## PROBLEM REQUIREMENTS
Lines with "This" in the records below: say how many there are, and add nothing.

## GIVEN ENTRIES
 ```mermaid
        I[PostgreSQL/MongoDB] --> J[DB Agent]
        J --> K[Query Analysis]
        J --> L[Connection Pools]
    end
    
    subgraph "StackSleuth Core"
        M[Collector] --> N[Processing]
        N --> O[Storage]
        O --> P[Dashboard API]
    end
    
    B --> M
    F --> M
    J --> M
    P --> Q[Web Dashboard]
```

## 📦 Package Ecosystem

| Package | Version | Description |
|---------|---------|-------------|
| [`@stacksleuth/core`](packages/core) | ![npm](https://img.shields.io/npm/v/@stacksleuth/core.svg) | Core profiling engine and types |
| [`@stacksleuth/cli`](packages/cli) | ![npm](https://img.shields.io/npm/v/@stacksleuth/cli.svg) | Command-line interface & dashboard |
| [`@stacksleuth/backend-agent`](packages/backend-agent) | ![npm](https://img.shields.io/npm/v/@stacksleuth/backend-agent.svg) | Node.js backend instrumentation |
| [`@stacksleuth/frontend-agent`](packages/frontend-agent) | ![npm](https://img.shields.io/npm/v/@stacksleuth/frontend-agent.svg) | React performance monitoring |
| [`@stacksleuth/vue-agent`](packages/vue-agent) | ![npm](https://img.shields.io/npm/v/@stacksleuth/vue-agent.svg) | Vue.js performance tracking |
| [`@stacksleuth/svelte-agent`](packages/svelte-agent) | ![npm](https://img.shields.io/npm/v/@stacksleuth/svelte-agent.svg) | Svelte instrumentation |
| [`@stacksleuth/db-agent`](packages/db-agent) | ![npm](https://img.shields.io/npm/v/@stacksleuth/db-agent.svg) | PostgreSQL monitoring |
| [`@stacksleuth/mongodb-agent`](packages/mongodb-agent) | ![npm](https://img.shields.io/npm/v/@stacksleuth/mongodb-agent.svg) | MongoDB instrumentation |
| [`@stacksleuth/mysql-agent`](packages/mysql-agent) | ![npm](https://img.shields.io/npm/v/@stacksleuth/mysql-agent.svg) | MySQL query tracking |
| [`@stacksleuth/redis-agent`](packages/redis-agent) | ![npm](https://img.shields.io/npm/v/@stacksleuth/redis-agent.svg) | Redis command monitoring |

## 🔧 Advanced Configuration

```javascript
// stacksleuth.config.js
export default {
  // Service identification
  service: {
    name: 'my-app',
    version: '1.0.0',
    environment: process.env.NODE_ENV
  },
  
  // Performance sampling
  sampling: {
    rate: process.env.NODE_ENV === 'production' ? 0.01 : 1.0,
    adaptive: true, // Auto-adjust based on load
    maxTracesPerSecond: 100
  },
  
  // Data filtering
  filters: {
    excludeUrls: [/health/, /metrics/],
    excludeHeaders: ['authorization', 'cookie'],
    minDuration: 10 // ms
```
--
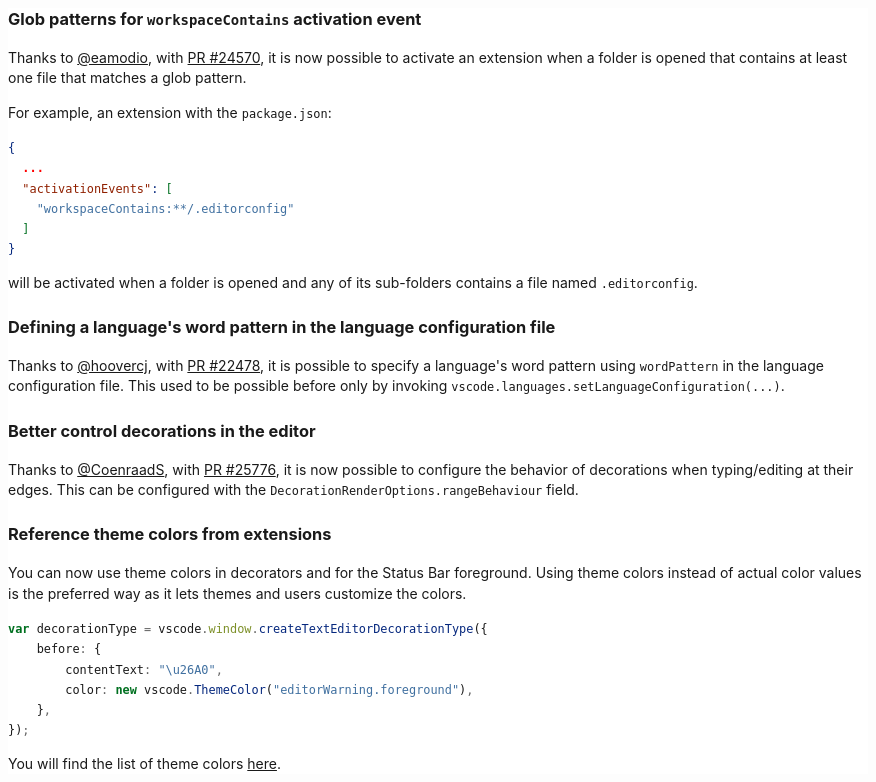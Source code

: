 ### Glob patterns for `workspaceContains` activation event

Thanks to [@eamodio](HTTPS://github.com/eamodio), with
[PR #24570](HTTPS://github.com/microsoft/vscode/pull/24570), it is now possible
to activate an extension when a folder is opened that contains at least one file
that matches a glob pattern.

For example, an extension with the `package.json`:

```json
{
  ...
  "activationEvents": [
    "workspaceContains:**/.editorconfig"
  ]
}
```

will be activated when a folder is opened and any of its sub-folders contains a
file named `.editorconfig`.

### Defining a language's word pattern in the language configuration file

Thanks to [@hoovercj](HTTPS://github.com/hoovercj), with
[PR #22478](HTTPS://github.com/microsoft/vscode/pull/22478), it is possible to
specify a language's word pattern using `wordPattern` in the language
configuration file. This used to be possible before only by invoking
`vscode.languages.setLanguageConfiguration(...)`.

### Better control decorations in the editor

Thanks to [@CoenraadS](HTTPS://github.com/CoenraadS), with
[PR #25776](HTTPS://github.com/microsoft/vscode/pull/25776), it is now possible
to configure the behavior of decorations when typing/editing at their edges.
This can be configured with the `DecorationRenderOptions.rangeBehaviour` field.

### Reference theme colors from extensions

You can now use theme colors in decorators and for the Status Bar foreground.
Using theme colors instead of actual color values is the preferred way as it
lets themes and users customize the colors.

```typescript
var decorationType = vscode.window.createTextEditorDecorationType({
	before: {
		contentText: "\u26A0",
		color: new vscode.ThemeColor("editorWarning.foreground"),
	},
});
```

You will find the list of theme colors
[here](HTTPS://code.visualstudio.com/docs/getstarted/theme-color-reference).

## ANSWER BOX
2